Bangkok, Thailand — Many of the Philippine women working abroad face exploitation and abuse, but they may face even greater challenges when it’s time to go back home. After long years of separation from family and country, they are estranged from children and spouses and have problems finding new work when they return back home. And despite so many hours of toil abroad, they often don’t have enough savings to get started again.

Cristina Cayat, second from left, helps organize a training on Family and Income Management in Hong Kong on 26 February 2017.
Photo: Atikha/Mae Mediarito

These women have found help from a project implemented by Philippines-based NGOs and supported by UN Women’s Fund for Gender Equality. The Atikha Overseas Workers and Communities Initiatives and Pinoy Wise International are providing resettlement trainings and support to female migrant domestic workers in Hong Kong and Singapore and to their families back in the Philippines. Their three-year initiative, called “Coming Home, Reintegration of Migrant Domestic Workers in the Philippines” runs from 2016 to 2019 and aims to give the women and their families the psycho-social, financial and other practical knowledge and skills they will need in preparation for reintegration.

The trainings touched my heart because for a long time, migrant workers were left to mend for their broken marriages, broken families and spoiled children” said Cristina Cayat, 42, who has worked in Hong Kong for 21 years. “Before, the sad stories of migrant domestic workers only frustrated me. But now because of the training, I have renewed hope.”

Most of the Philippine women working overseas are domestic workers; there are about 171,000 Philippine domestic workers in Hong Kong and 80,500 in Singapore.

But a study by Atikha found that 70 per cent of migrant domestic workers are not able to save for their long-term goals. The reasons: low salary, indebtedness, lack of financial literacy, and the remittances they must send to the families back home. Some have been able to save and set up businesses upon returning home, but due to their lack of entrepreneurial skills, about 70 per cent of these businesses end up failing, Atikha has found.

Wilma Padura does a training on Family and Income Management in Hong Kong in October 2016. Photo: Atikha/Andrea Mendoza

Under the Coming Home project, trainings on Family and Income Management and on Reintegration Planning and Counseling are provided to the migrant domestic workers and to their families in 13 provinces in the Philippines. About 500 women and men had taken the training by the end of February 2017. Of them, about 100 domestic workers and Filipino professionals living abroad, local government officials and staff members of NGOs have volunteered to help train and counsel other migrant domestic workers.

The project also organizes a “market place” that links the migrant domestic workers to investments and business opportunities in the Philippines and with services of government agencies in the Philippines and in Hong Kong and Singapore. As of February 2017, about 60 workers have invested in agriculture-based cooperatives back in their home regions.

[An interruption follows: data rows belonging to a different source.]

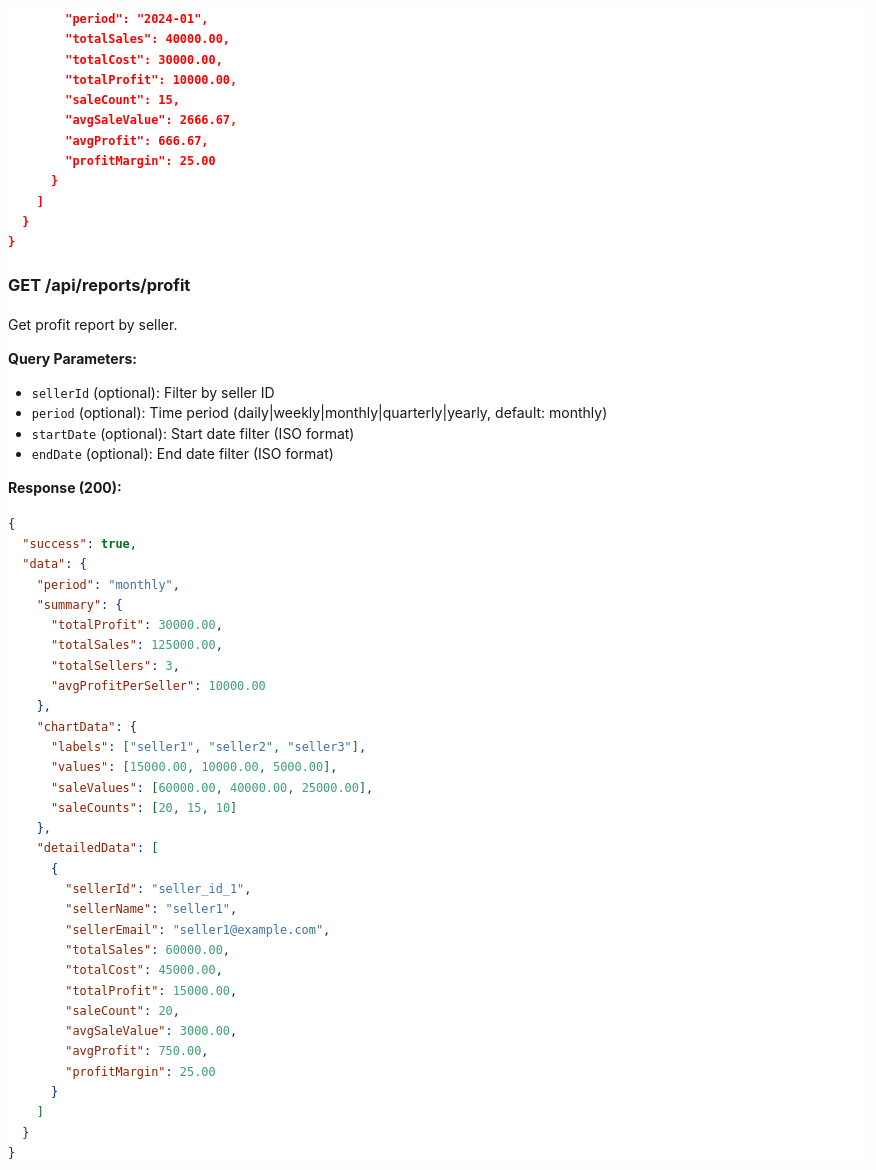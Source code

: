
 ```json
        "period": "2024-01",
        "totalSales": 40000.00,
        "totalCost": 30000.00,
        "totalProfit": 10000.00,
        "saleCount": 15,
        "avgSaleValue": 2666.67,
        "avgProfit": 666.67,
        "profitMargin": 25.00
      }
    ]
  }
}
```

### GET /api/reports/profit
Get profit report by seller.

**Query Parameters:**
- `sellerId` (optional): Filter by seller ID
- `period` (optional): Time period (daily|weekly|monthly|quarterly|yearly, default: monthly)
- `startDate` (optional): Start date filter (ISO format)
- `endDate` (optional): End date filter (ISO format)

**Response (200):**
```json
{
  "success": true,
  "data": {
    "period": "monthly",
    "summary": {
      "totalProfit": 30000.00,
      "totalSales": 125000.00,
      "totalSellers": 3,
      "avgProfitPerSeller": 10000.00
    },
    "chartData": {
      "labels": ["seller1", "seller2", "seller3"],
      "values": [15000.00, 10000.00, 5000.00],
      "saleValues": [60000.00, 40000.00, 25000.00],
      "saleCounts": [20, 15, 10]
    },
    "detailedData": [
      {
        "sellerId": "seller_id_1",
        "sellerName": "seller1",
        "sellerEmail": "seller1@example.com",
        "totalSales": 60000.00,
        "totalCost": 45000.00,
        "totalProfit": 15000.00,
        "saleCount": 20,
        "avgSaleValue": 3000.00,
        "avgProfit": 750.00,
        "profitMargin": 25.00
      }
    ]
  }
}
```
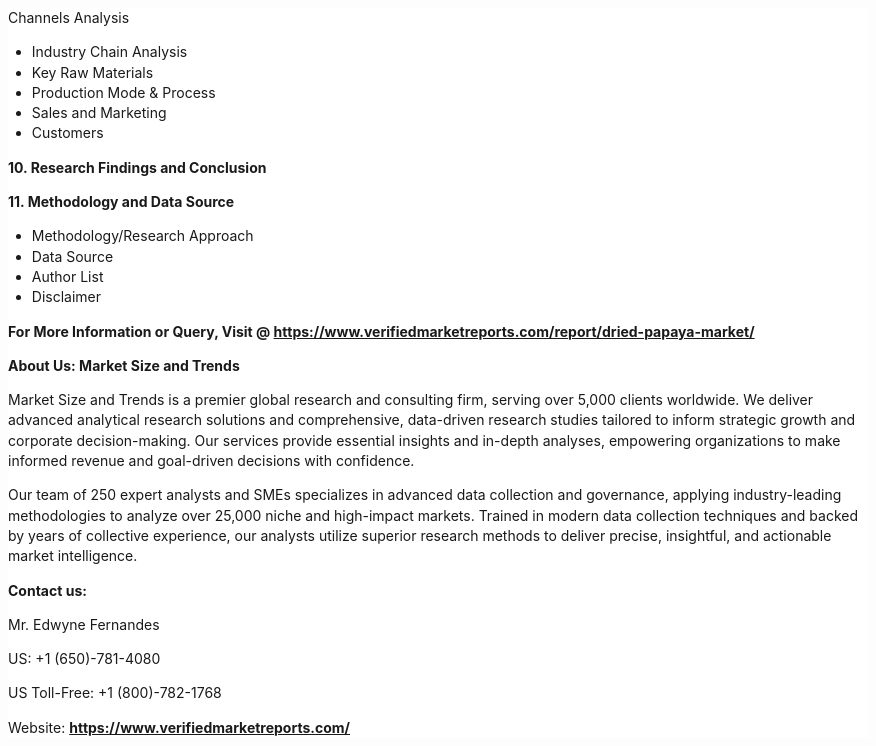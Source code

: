 Channels Analysis</strong></p><ul><li>Industry Chain Analysis</li><li>Key Raw Materials</li><li>Production Mode &amp; Process</li><li>Sales and Marketing</li><li>Customers</li></ul><p><strong>10. Research Findings and Conclusion</strong></p><p><strong>11. Methodology and Data Source</strong></p><ul><li>Methodology/Research Approach</li><li>Data Source</li><li>Author List</li><li>Disclaimer</li></ul></p><p><strong>For More Information or Query, Visit @ <a href="https://www.verifiedmarketreports.com/report/dried-papaya-market/">https://www.verifiedmarketreports.com/report/dried-papaya-market/</a></strong></p><p><strong>About Us: Market Size and Trends</strong></p><p>Market Size and Trends is a premier global research and consulting firm, serving over 5,000 clients worldwide. We deliver advanced analytical research solutions and comprehensive, data-driven research studies tailored to inform strategic growth and corporate decision-making. Our services provide essential insights and in-depth analyses, empowering organizations to make informed revenue and goal-driven decisions with confidence.</p><p>Our team of 250 expert analysts and SMEs specializes in advanced data collection and governance, applying industry-leading methodologies to analyze over 25,000 niche and high-impact markets. Trained in modern data collection techniques and backed by years of collective experience, our analysts utilize superior research methods to deliver precise, insightful, and actionable market intelligence.</p><p><strong>Contact us:</strong></p><p>Mr. Edwyne Fernandes</p><p>US: +1 (650)-781-4080</p><p>US Toll-Free: +1 (800)-782-1768</p><p>Website: <strong><a href="https://www.verifiedmarketreports.com/">https://www.verifiedmarketreports.com/</a></strong></p>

Family members of migrant domestic workers in Hong Kong and Singapore attend a Family and Income Management training at a gymnasium in Iloilo province, Philippines, in December 2016. Photo: Atikha/Mai Dizon-Anonuevo

Family and income management training is very much needed for both the migrant and family, and we became prepared (for) when we opt to go home for good” said Lori Brunio, 52, who has been a domestic worker in Hong Kong for 23 years.

Wilma Padura, 43, a domestic worker in Hong Kong for 19 years, has invested in a development cooperative and helps counsel other workers to start saving and investing while still abroad. Before Hong Kong, Ms. Padura had been a teacher in Passi City, Iloilo province.

The Coming Home project also provides counselling to the migrant workers and their families back home on how to handle the psychological and emotional problems that come with long years of separation, including dependency, alienation and communication gaps.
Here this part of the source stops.